■ **TRY IT**:
Everything from the first line of the records to the line containing "Assim, farei cessar", inclusive, is to be extracted exactly, and nothing more.

═════ RECORD EXCERPTS ═════

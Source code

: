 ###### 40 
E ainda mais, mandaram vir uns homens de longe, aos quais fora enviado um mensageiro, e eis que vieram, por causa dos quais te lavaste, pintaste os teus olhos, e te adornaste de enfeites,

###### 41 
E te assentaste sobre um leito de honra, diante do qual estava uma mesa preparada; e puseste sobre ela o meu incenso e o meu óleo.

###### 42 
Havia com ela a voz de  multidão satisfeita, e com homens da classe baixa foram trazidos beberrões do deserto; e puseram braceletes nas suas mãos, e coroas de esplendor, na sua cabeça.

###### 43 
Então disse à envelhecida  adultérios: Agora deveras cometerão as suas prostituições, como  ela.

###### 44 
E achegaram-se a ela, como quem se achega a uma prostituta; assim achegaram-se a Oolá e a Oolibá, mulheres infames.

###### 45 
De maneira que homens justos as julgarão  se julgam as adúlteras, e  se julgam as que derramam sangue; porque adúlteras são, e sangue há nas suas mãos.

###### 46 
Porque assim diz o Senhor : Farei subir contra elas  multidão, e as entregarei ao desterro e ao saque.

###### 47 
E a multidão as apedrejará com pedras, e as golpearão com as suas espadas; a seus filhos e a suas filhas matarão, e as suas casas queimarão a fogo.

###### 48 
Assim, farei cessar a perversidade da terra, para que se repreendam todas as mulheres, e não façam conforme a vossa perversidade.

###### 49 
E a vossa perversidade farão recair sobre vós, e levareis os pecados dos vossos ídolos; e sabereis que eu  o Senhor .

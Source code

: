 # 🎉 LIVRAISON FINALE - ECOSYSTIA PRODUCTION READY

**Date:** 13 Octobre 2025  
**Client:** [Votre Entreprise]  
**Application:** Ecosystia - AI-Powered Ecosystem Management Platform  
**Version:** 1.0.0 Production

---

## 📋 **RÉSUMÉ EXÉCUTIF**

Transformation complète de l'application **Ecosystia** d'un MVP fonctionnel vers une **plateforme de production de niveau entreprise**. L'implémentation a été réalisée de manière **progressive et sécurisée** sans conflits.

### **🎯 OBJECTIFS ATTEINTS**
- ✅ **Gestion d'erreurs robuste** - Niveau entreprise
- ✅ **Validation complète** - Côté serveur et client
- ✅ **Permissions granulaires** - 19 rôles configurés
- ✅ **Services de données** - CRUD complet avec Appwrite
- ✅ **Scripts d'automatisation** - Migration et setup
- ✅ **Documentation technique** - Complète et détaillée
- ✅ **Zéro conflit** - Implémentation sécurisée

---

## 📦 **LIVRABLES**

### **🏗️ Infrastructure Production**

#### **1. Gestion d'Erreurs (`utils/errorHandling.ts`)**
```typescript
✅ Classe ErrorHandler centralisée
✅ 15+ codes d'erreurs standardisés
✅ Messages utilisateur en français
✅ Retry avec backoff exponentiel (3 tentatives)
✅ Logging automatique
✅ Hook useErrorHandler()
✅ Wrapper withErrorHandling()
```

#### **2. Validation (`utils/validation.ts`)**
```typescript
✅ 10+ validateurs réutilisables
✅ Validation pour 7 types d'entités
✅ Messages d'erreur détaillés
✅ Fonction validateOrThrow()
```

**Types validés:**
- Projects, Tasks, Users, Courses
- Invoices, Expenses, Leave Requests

═════

■ **RESULT OF THIS EXERCISE**:
Source code

: ###### 40 
E ainda mais, mandaram vir uns homens de longe, aos quais fora enviado um mensageiro, e eis que vieram, por causa dos quais te lavaste, pintaste os teus olhos, e te adornaste de enfeites,

###### 41 
E te assentaste sobre um leito de honra, diante do qual estava uma mesa preparada; e puseste sobre ela o meu incenso e o meu óleo.

###### 42 
Havia com ela a voz de  multidão satisfeita, e com homens da classe baixa foram trazidos beberrões do deserto; e puseram braceletes nas suas mãos, e coroas de esplendor, na sua cabeça.

###### 43 
Então disse à envelhecida  adultérios: Agora deveras cometerão as suas prostituições, como  ela.

###### 44 
E achegaram-se a ela, como quem se achega a uma prostituta; assim achegaram-se a Oolá e a Oolibá, mulheres infames.

###### 45 
De maneira que homens justos as julgarão  se julgam as adúlteras, e  se julgam as que derramam sangue; porque adúlteras são, e sangue há nas suas mãos.

###### 46 
Porque assim diz o Senhor : Farei subir contra elas  multidão, e as entregarei ao desterro e ao saque.

###### 47 
E a multidão as apedrejará com pedras, e as golpearão com as suas espadas; a seus filhos e a suas filhas matarão, e as suas casas queimarão a fogo.

###### 48 
Assim, farei cessar a perversidade da terra, para que se repreendam todas as mulheres, e não façam conforme a vossa perversidade.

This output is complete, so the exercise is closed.